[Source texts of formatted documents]

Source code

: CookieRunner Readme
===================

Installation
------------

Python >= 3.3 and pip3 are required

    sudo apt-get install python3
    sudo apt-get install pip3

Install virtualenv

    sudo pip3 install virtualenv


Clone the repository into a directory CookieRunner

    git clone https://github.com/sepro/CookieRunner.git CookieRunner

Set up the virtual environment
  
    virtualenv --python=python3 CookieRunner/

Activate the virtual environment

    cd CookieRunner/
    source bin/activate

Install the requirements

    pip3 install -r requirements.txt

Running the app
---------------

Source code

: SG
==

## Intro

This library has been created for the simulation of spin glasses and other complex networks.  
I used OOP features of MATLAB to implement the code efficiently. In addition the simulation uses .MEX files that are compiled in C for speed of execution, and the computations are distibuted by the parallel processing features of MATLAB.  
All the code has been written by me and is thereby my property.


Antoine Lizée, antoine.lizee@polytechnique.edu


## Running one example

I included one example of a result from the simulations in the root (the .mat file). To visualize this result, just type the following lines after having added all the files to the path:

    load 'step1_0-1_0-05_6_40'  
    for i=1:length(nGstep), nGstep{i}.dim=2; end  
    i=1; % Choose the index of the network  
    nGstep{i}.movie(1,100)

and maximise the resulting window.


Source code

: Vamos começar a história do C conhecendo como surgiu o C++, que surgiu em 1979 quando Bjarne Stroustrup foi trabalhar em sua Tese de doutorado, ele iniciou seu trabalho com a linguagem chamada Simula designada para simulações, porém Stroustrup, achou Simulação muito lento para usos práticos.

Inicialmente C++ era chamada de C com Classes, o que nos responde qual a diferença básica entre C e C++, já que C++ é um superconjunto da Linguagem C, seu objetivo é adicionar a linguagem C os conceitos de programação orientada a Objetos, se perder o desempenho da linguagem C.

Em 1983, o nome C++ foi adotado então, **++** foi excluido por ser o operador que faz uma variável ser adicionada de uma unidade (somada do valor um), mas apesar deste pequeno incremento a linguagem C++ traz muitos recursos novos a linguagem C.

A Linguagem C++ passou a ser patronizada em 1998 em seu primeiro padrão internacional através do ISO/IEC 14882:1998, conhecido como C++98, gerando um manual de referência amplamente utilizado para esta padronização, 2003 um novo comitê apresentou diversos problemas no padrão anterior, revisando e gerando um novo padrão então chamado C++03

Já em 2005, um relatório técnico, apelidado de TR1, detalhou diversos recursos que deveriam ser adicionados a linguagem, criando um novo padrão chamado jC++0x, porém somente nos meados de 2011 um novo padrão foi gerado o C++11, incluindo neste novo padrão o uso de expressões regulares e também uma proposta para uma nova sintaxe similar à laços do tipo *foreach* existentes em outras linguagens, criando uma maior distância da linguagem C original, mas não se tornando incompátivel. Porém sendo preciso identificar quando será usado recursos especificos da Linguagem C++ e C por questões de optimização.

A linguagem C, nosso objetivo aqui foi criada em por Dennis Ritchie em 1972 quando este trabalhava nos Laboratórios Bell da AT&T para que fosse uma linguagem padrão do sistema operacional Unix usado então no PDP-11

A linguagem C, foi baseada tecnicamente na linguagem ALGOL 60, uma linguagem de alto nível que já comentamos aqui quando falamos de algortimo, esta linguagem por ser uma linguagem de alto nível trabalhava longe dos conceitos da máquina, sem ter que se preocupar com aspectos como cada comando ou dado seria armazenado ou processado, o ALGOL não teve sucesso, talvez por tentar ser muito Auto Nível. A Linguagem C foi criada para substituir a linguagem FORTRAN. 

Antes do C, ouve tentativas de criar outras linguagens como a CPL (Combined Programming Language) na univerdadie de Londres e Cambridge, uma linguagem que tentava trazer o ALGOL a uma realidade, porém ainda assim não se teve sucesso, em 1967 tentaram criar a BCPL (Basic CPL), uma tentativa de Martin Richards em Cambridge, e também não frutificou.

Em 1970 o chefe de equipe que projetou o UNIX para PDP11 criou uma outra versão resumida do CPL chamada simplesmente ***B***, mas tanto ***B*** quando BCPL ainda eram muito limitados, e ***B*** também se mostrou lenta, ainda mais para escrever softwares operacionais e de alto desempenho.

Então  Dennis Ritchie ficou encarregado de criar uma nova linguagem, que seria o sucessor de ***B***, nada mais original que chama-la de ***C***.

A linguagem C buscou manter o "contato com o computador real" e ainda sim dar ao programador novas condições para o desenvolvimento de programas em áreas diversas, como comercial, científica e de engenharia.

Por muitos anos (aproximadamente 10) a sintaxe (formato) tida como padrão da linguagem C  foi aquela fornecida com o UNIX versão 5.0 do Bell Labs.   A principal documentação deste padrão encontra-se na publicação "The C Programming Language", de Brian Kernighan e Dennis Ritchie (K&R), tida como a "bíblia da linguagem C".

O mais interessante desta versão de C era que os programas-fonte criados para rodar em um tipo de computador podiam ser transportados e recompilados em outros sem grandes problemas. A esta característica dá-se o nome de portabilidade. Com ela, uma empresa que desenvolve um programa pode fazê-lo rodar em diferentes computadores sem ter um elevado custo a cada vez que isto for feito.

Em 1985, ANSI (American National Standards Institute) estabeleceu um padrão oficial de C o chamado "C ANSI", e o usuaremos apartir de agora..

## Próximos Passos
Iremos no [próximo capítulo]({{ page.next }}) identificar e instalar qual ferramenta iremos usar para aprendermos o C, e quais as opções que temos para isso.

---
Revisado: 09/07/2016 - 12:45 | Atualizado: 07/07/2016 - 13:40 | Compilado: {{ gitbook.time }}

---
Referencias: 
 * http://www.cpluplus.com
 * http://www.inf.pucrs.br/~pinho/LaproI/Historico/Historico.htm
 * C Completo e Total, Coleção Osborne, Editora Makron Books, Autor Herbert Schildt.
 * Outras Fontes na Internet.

» **Your objective**
Begin at the line above that has "A Linguagem C++ passou" and stop after the line that has "A linguagem C, foi", copying each line exactly and adding nothing else.

» **Task output**
A Linguagem C++ passou a ser patronizada em 1998 em seu primeiro padrão internacional através do ISO/IEC 14882:1998, conhecido como C++98, gerando um manual de referência amplamente utilizado para esta padronização, 2003 um novo comitê apresentou diversos problemas no padrão anterior, revisando e gerando um novo padrão então chamado C++03

Já em 2005, um relatório técnico, apelidado de TR1, detalhou diversos recursos que deveriam ser adicionados a linguagem, criando um novo padrão chamado jC++0x, porém somente nos meados de 2011 um novo padrão foi gerado o C++11, incluindo neste novo padrão o uso de expressões regulares e também uma proposta para uma nova sintaxe similar à laços do tipo *foreach* existentes em outras linguagens, criando uma maior distância da linguagem C original, mas não se tornando incompátivel. Porém sendo preciso identificar quando será usado recursos especificos da Linguagem C++ e C por questões de optimização.

A linguagem C, nosso objetivo aqui foi criada em por Dennis Ritchie em 1972 quando este trabalhava nos Laboratórios Bell da AT&T para que fosse uma linguagem padrão do sistema operacional Unix usado então no PDP-11

A linguagem C, foi baseada tecnicamente na linguagem ALGOL 60, uma linguagem de alto nível que já comentamos aqui quando falamos de algortimo, esta linguagem por ser uma linguagem de alto nível trabalhava longe dos conceitos da máquina, sem ter que se preocupar com aspectos como cada comando ou dado seria armazenado ou processado, o ALGOL não teve sucesso, talvez por tentar ser muito Auto Nível. A Linguagem C foi criada para substituir a linguagem FORTRAN. 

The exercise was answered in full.